Let's take a deep dive into why you may want to pay off your mortgage early, the pros and cons of early mortgage repayment, and ways you can achieve this if desired.
Getting rid of pesky interest
A home loan can be both a blessing and a curse. On the one hand, the mortgage allows you to purchase real estate when you likely don't have all the money needed to purchase it with cash. On the other hand, getting a mortgage also means you'll have to pay interest on the amount borrowed (principal balance).
Depending on the type of loan you get -- which can be a fixed-rate mortgage, interest-only, variable, or balloon -- the interest paid can be more than you originally borrowed to purchase the home.
Most people don't think about how much they pay in interest over time, instead choosing to focus on how much the monthly mortgage payment is: Is the monthly payment affordable, and does it fall in line with their budget? But paying off a mortgage early means you can eliminate tens of thousands of dollars in interest while also eliminating your mortgage payment altogether.
Pros and cons of early payoff
The obvious pros for paying off your mortgage early are saving money in interest over time and freeing up additional cash today. If you have a rental property and around 50% of your cash flow goes to debt service, paying off the mortgage could result in 50% higher cash flow than before.
Eliminating debt -- no matter if it's a student loan, credit card debt, a car loan, or a home loan -- can also provide tremendous peace of mind in knowing you don't have to worry about repaying anyone if you were to suffer a loss of income or another financial burden.

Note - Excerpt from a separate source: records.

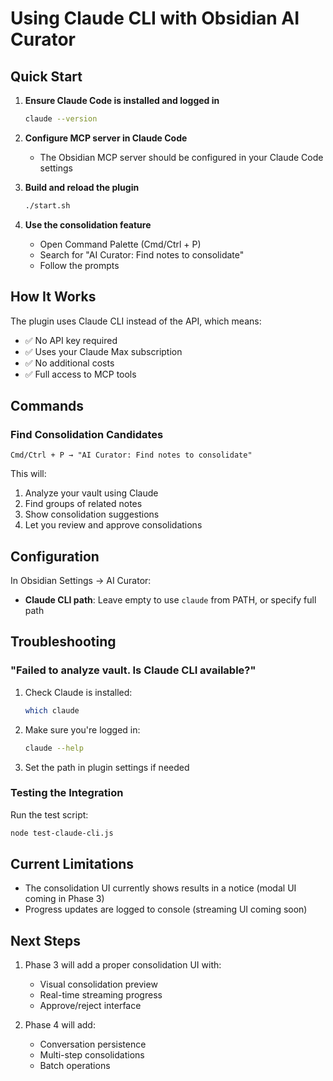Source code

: # Using Claude CLI with Obsidian AI Curator

## Quick Start

1. **Ensure Claude Code is installed and logged in**
   ```bash
   claude --version
   ```

2. **Configure MCP server in Claude Code**
   - The Obsidian MCP server should be configured in your Claude Code settings

3. **Build and reload the plugin**
   ```bash
   ./start.sh
   ```

4. **Use the consolidation feature**
   - Open Command Palette (Cmd/Ctrl + P)
   - Search for "AI Curator: Find notes to consolidate"
   - Follow the prompts

## How It Works

The plugin uses Claude CLI instead of the API, which means:
- ✅ No API key required
- ✅ Uses your Claude Max subscription
- ✅ No additional costs
- ✅ Full access to MCP tools

## Commands

### Find Consolidation Candidates
```
Cmd/Ctrl + P → "AI Curator: Find notes to consolidate"
```

This will:
1. Analyze your vault using Claude
2. Find groups of related notes
3. Show consolidation suggestions
4. Let you review and approve consolidations

## Configuration

In Obsidian Settings → AI Curator:
- **Claude CLI path**: Leave empty to use `claude` from PATH, or specify full path

## Troubleshooting

### "Failed to analyze vault. Is Claude CLI available?"

1. Check Claude is installed:
   ```bash
   which claude
   ```

2. Make sure you're logged in:
   ```bash
   claude --help
   ```

3. Set the path in plugin settings if needed

### Testing the Integration

Run the test script:
```bash
node test-claude-cli.js
```

## Current Limitations

- The consolidation UI currently shows results in a notice (modal UI coming in Phase 3)
- Progress updates are logged to console (streaming UI coming soon)

## Next Steps

1. Phase 3 will add a proper consolidation UI with:
   - Visual consolidation preview
   - Real-time streaming progress
   - Approve/reject interface
   
2. Phase 4 will add:
   - Conversation persistence
   - Multi-step consolidations
   - Batch operations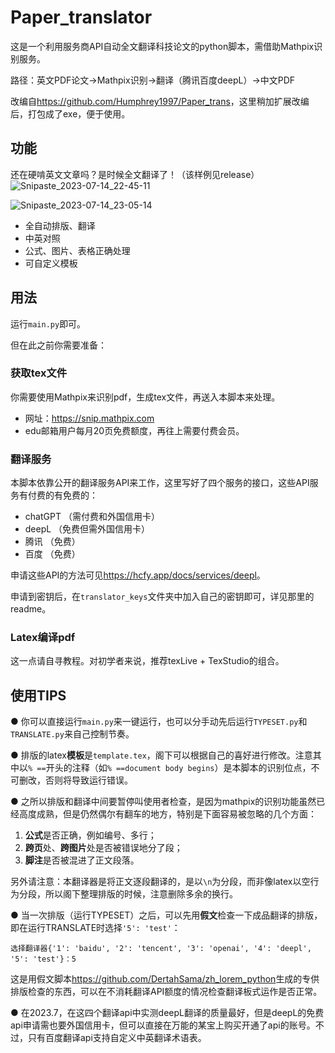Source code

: # Paper_translator
这是一个利用服务商API自动全文翻译科技论文的python脚本，需借助Mathpix识别服务。

路径：英文PDF论文→Mathpix识别→翻译（腾讯百度deepL）→中文PDF

改编自<https://github.com/Humphrey1997/Paper_trans>，这里稍加扩展改编后，打包成了exe，便于使用。

## 功能
还在硬啃英文文章吗？是时候全文翻译了！（该样例见release）
![Snipaste_2023-07-14_22-45-11](https://github.com/DertahSama/Paper_trans/assets/74524914/5dbb558c-a9c0-422d-b701-833d323f55d2)

![Snipaste_2023-07-14_23-05-14](https://github.com/DertahSama/Paper_trans/assets/74524914/e43cfd01-32e0-4c64-87d6-12391638f733)
- 全自动排版、翻译
- 中英对照
- 公式、图片、表格正确处理
- 可自定义模板

## 用法
运行`main.py`即可。

但在此之前你需要准备：
### 获取tex文件
你需要使用Mathpix来识别pdf，生成tex文件，再送入本脚本来处理。
- 网址：<https://snip.mathpix.com>
- edu邮箱用户每月20页免费额度，再往上需要付费会员。

### 翻译服务
本脚本依靠公开的翻译服务API来工作，这里写好了四个服务的接口，这些API服务有付费的有免费的：
- chatGPT （需付费和外国信用卡）
- deepL （免费但需外国信用卡）
- 腾讯 （免费）
- 百度 （免费）

申请这些API的方法可见<https://hcfy.app/docs/services/deepl>。

申请到密钥后，在`translator_keys`文件夹中加入自己的密钥即可，详见那里的readme。

### Latex编译pdf
这一点请自寻教程。对初学者来说，推荐texLive + TexStudio的组合。

## 使用TIPS
● 你可以直接运行`main.py`来一键运行，也可以分手动先后运行`TYPESET.py`和`TRANSLATE.py`来自己控制节奏。

● 排版的latex**模板**是`template.tex`，阁下可以根据自己的喜好进行修改。注意其中以`% ==`开头的注释（如`% ==document body begins`）是本脚本的识别位点，不可删改，否则将导致运行错误。

● 之所以排版和翻译中间要暂停叫使用者检查，是因为mathpix的识别功能虽然已经高度成熟，但是仍然偶尔有翻车的地方，特别是下面容易被忽略的几个方面：
1. **公式**是否正确，例如编号、多行；
2. **跨页**处、**跨图片**处是否被错误地分了段；
3. **脚注**是否被混进了正文段落。

另外请注意：本翻译器是将正文逐段翻译的，是以`\n`为分段，而非像latex以空行为分段，所以阁下整理排版的时候，注意删除多余的换行。

● 当一次排版（运行TYPESET）之后，可以先用**假文**检查一下成品翻译的排版，即在运行TRANSLATE时选择`'5': 'test'`：
```
选择翻译器{'1': 'baidu', '2': 'tencent', '3': 'openai', '4': 'deepl', '5': 'test'}：5
```
这是用假文脚本<https://github.com/DertahSama/zh_lorem_python>生成的专供排版检查的东西，可以在不消耗翻译API额度的情况检查翻译板式运作是否正常。

● 在2023.7，在这四个翻译api中实测deepL翻译的质量最好，但是deepL的免费api申请需也要外国信用卡，但可以直接在万能的某宝上购买开通了api的账号。不过，只有百度翻译api支持自定义中英翻译术语表。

But there are some negatives to this as well. Some mortgage lenders have a prepayment penalty, which says if a mortgage is paid off before a certain date, the borrower will be charged a fee. And that could negate the effort of paying off the mortgage early to begin with. Property owners also have the benefit of utilizing the mortgage interest deduction, which is a great tax deduction that allows you to deduct the interest paid on a loan each year.
Strategies for paying off a mortgage early
Setting aside money in a savings account each month until you've accumulated enough to pay off the mortgage balance is definitely one way to approach an early payoff. But it's not the only way. A number of homeowners and investors will make an extra mortgage payment each month.
You can also set up biweekly mortgage payments that exceed your scheduled monthly principal and interest payment. A lot of investors use this strategy, taking any additional cash flow earned from a rental property and using it to pay down the mortgage at a faster rate. It's important to discuss with your lender that you want any additional payment you make credited toward the principal balance, which helps lower how much is owed each month (i.e., saving you interest).
You also have the ability to refinance your mortgage to get more favorable mortgage terms such as a shorter loan term (e.g., from 30 years to 15) or lower interest rate.
Who are early mortgage payments right for?
Paying off your mortgage early can be extremely beneficial, creating additional cash flow from a rental property and freeing up personal cash for other investments or other personal needs. But that doesn't mean it's right for everyone. It really comes down to your financial goals, amount of expendable cash you can put toward paying down your mortgage, interest rate, and loan term.
The higher your mortgage interest rate is, the more beneficial it is to pay down your mortgage debt early because you will pay less interest over time. If you have a low, fixed interest rate, you may be able to put that same money to use in another investment that will yield you more than you pay in interest, ultimately earning you money while paying the debt.
You should also make sure that you are contributing your extra cash to other important accounts, including your retirement account and savings accounts. While it may be great to pay off debt, you want to make sure you still have money for the future or potential emergencies.